Rhys Taylor's home page
Science, Art and Data Visualisation

Understanding Data Cubes

One reason that radio astronomy has a harder time of it is that we generally make 3D "data cubes" rather than normal 2D images. This is by necessity. The exact frequency or wavelength of HI (atomic hydrogen) emission depends on exactly how fast it's moving towards or away from us. If it's not moving at all it emits at about 21.1 cm; moving away from us it emits at longer wavelengths (lower frequencies) and vice-versa if moving towards us. We often refer to all of it as 21 cm emission by convention, regardless of its exact wavelength*, which is okay since the change due to velocity is usually quite small.


* Astronomers can be oddly pedantic yet perversely liberal. Sometimes we don't care as long as a value is correct to within a factor of ten, but woe betide anyone who misuses a term.

Thanks to the expansion of the Universe, velocity is a rough proxy for distance. Higher velocities correspond to higher distances. Detecting HI beyond 20,000 km/s is difficult, and beyond about 60,000 km/s it is well-nigh impossible.

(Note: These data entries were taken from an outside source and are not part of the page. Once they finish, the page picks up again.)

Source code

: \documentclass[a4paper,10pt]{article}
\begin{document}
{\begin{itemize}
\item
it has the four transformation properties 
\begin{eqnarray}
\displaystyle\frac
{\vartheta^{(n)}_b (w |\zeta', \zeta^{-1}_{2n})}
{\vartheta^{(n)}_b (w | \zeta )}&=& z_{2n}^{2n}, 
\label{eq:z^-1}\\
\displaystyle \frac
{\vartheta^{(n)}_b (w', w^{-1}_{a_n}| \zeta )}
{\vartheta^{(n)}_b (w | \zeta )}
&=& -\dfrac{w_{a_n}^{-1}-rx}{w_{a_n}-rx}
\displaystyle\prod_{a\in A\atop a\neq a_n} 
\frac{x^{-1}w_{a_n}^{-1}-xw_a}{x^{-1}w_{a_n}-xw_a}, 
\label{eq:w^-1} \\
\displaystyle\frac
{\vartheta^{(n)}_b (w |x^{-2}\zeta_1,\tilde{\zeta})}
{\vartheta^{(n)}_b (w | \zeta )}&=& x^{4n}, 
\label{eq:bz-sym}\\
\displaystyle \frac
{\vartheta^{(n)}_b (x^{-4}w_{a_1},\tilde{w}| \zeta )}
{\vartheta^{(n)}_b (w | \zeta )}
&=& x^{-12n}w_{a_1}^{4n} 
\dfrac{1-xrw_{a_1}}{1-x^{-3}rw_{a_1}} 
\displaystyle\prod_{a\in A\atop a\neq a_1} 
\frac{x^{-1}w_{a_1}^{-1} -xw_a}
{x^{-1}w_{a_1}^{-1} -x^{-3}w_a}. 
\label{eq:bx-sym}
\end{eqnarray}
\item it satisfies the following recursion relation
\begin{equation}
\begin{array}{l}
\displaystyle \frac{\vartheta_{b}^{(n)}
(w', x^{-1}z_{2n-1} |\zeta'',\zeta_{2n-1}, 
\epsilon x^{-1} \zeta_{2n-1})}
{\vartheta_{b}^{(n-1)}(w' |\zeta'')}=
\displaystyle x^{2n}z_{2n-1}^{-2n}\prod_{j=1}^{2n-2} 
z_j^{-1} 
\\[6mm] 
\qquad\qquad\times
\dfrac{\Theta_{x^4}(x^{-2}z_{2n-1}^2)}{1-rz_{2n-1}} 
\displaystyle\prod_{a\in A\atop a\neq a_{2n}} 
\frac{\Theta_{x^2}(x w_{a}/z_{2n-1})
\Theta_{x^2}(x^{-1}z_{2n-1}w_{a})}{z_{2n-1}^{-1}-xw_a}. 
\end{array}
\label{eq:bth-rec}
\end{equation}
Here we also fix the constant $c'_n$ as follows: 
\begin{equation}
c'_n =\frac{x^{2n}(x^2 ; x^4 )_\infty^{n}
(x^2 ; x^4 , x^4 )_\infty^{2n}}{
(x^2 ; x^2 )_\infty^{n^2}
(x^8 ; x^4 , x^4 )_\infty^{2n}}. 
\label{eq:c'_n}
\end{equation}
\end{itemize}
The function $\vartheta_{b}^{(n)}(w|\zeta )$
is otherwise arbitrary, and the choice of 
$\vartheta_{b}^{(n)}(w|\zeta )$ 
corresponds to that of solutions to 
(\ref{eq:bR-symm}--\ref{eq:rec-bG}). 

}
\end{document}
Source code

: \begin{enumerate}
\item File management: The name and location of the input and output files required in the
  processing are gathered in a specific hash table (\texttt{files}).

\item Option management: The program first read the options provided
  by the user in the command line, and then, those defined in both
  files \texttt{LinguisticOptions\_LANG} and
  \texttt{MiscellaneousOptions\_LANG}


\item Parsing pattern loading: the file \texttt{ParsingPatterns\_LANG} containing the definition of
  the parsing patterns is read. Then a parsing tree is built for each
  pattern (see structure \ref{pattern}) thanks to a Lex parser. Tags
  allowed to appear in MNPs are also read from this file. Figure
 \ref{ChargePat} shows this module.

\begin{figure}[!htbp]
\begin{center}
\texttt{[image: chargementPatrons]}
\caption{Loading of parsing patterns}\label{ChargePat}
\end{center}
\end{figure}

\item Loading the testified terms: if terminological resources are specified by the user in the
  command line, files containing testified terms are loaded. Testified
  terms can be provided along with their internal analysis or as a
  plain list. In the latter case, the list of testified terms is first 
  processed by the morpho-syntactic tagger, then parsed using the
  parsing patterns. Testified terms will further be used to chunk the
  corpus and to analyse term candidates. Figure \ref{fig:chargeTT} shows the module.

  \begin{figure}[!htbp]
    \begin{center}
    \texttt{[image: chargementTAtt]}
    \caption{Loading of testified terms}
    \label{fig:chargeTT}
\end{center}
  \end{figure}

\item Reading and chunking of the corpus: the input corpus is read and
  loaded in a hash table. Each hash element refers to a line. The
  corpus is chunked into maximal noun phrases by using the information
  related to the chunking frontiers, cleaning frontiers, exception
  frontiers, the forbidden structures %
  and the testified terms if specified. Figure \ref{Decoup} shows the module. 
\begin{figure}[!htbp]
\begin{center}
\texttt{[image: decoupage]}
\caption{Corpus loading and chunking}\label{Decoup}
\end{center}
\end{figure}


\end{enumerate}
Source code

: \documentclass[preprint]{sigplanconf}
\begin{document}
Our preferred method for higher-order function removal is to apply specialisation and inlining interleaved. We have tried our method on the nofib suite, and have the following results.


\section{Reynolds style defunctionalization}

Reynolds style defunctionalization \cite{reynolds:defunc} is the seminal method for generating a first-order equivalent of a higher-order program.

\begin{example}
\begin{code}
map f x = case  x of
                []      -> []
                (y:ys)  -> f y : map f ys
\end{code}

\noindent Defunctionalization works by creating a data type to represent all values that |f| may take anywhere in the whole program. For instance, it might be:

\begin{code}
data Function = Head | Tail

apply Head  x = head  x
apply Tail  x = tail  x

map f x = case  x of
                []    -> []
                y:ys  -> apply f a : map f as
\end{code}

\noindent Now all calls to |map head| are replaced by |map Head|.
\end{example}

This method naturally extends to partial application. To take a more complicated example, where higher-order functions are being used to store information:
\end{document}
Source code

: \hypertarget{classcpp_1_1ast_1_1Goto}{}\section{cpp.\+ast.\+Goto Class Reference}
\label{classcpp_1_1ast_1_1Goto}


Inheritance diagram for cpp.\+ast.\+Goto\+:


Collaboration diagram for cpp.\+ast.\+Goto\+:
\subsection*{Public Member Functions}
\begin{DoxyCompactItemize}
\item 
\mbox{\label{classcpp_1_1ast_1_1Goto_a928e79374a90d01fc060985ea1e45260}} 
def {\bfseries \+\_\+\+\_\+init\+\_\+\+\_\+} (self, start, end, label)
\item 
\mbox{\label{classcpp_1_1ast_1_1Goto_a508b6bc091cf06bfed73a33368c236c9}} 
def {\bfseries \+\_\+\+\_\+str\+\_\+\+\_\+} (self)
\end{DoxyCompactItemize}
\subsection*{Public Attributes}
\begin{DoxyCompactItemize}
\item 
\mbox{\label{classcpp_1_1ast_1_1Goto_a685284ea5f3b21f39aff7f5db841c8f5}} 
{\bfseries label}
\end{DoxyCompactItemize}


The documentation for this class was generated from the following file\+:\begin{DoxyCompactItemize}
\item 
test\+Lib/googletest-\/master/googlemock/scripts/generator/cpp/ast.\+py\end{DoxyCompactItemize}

To detect a galaxy, we must tune our receivers very precisely to the correct frequency, depending on how far away the galaxy is (i.e. how fast it's moving along our line of sight – for the details of this, and the reasons we make different estimates of velocities, go here) and how fast it's rotating. For this we need receivers that are sensitive to many thousands of different frequency channels at all once, which, fortunately, we can build ! So with a radio telescope we don't just make one image of the sky wherever we point, but thousands, each corresponding to a slightly different velocity.

An example of panning through a data cube slice-by-slice from different projections. First we see the data as it appears on the sky, with each successive image being at a slightly different frequency. Then we see the same data set but now with frequency as the y-axis, stepping through the images in declination on the sky.

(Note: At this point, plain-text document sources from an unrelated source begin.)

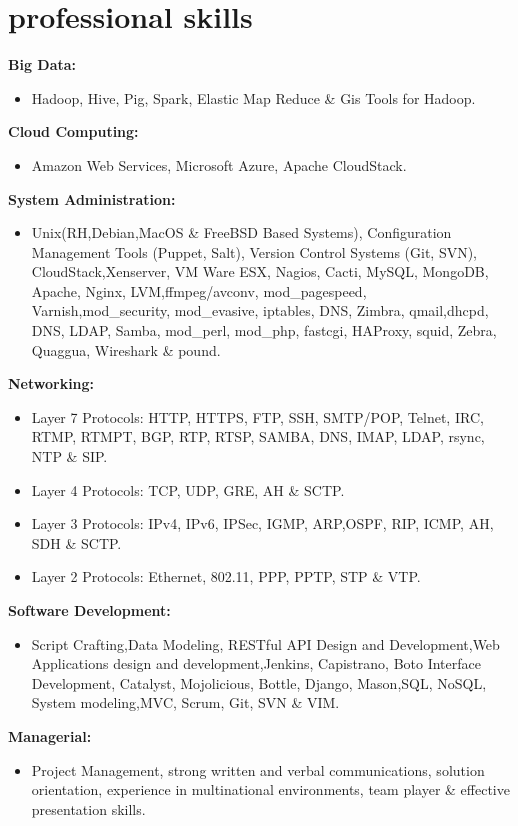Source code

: \documentclass[]{friggeri-cv} %
\begin{document}
\section{professional skills}
{\large \textbf{Big Data:}}
\begin{itemize}
\item Hadoop, Hive, Pig, Spark, Elastic Map Reduce \& Gis Tools for Hadoop.   
\end{itemize}
{\large \textbf{Cloud Computing:}}
\begin{itemize}
\item Amazon Web Services, Microsoft Azure, Apache CloudStack.   
\end{itemize}
{\large \textbf{System Administration:}}
\begin{itemize}
\item Unix(RH,Debian,MacOS \& FreeBSD Based Systems), Configuration Management Tools (Puppet, Salt), Version Control Systems (Git, SVN), CloudStack,Xenserver, VM Ware ESX, Nagios, Cacti, MySQL, MongoDB, Apache, Nginx, LVM,ffmpeg/avconv, mod\_pagespeed, \\ 
Varnish,mod\_security, mod\_evasive, iptables, DNS, Zimbra, qmail,dhcpd, DNS, LDAP, Samba, mod\_perl, mod\_php, fastcgi, HAProxy, squid, Zebra, Quaggua, Wireshark \& pound.  
\end{itemize}
{\large \textbf{Networking:}}
\begin{itemize}
\item Layer 7 Protocols: HTTP, HTTPS, FTP, SSH, SMTP/POP, Telnet, IRC, RTMP, RTMPT, BGP, RTP, RTSP, SAMBA, DNS, IMAP, LDAP, rsync, NTP \& SIP. 
\item Layer 4 Protocols: TCP, UDP, GRE, AH \& SCTP.
\item Layer 3 Protocols: IPv4, IPv6, IPSec, IGMP, ARP,OSPF, RIP, ICMP, AH, SDH \& SCTP.
\item Layer 2 Protocols: Ethernet, 802.11, PPP, PPTP, STP \& VTP.
\end{itemize}
{\large \textbf{Software Development:}}
\begin{itemize}
\item Script Crafting,Data Modeling, RESTful API Design and Development,Web Applications design and development,Jenkins, Capistrano, Boto Interface Development, Catalyst, Mojolicious, Bottle, Django, Mason,SQL, NoSQL, System modeling,MVC, Scrum, Git, SVN \& VIM.
\end{itemize}
{\large \textbf{Managerial:}}
\begin{itemize}
\item Project Management, strong written and verbal communications, solution orientation, experience in multinational environments, team player  \& effective presentation skills. 
\end{itemize}
\end{document}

Manipulating these data cubes becomes much easier if we abandon any boring pretence that each axis must corresponds to position in space. Instead, we simply use velocity to stand in for distance, and then we very easily assemble the data into a truly 3D structure. This enables us to visualise the entire thing all at once, rather than insisting on going through it channel by channel – a procedure which is so dull it's just not funny.

The same data set but rendered as a 3D volume, with velocity (frequency) as the third axis. The size of each blob corresponds to how much gas in each galaxy. The length of each blob tells us about how fast it's rotating. Now we can see the whole data set at once in a single image !

Using velocity as the third axis causes some strange effects. On the large scale, thanks to Hubble's Law we know that velocity and distance are directly equivalent, except for very localised effects. This means that in the images above, the centre of each "line" (blob) corresponds to the systemic velocity of each galaxy, i.e. its distance. For these low-resolution cubes the situation is easy enough to interpret : velocity of blob = distance of galaxy; width of blob = rotation speed of galaxy; brightness of blob (at any given distance) = mass of gas. 

But why do they look like blobs anyway ? Well, when we have a galaxy that's close enough, and/or a telescope with high enough spatial resolution, they don't. On the very small scales of individual galaxies themselves, velocity is dependent on how fast the galaxy rotates, which has nothing at all to do with distance ! If a galaxy is close enough, and/or our survey has enough resolution, galaxies in our radio* data cubes look like this :

* It's hard to do this at the much shorter optical wavelengths, but it is possible, and has become much more common in recent years.

M33 as seen with AGES. Same telescope, but a much closer galaxy.

Here one has to abandon any idea that the third axis has any resemblance to distance. The reason that such galaxies look like blobs in the lower resolution data is that spatial resolution is not linked to velocity resolution. Suppose we move this same galaxy further and further away. Then on the sky, it will appear smaller and smaller and less and less detailed. But this is no way affects the accuracy with which we can measure the frequency of the emission : the image gets spatially blurrier, but the kinematic resolution remains just as sharp.

A word about spectra

Most HI detections are unresolved blobs. The 3D view is very nice (and useful !) for understanding the full structure of the data set, but we don't really need this – most of the time – for analysing the data. In fact we can reduce it down to a single dimension, a spectrum. At any point in our data cube we can plot the brightness of the emission as a function of frequency (velocity). Mostly this is just noise, but the galaxies stand out as much brighter regions.

A typical HI spectrum. They don't all look like this, but many do.

As mentioned, the different components provide us with quite a lot of information : distance (from the average velocity, which is about 1000 km/s in the above example), rotation speed, HI mass. The shape of the spectrum itself can also be useful, for example if it's very lop-sided the galaxy might have been disturbed; the double-horn shape* tells us that most of the gas is moving at a single velocity (equivalent to the notorious flat rotation curves). Combine all this with optical data and the number of parameters we can measure increases substantially.

* This paper gives a nice overview of the different profile shapes, as well as presenting a way of measuring them.

Spectra by themselves don't tell us everything though. We need to look at the 3D set in its entirety because not all HI is associated with optically bright galaxies : we can't just point the radio telescope at all the known galaxies and hope to find all the gas. And some galaxies have extended HI features (tails, bridges, streams and other oddities) which are resolved, and need to be looked at as ordinary 2D images. Still, most of the time, spectra are where it's at.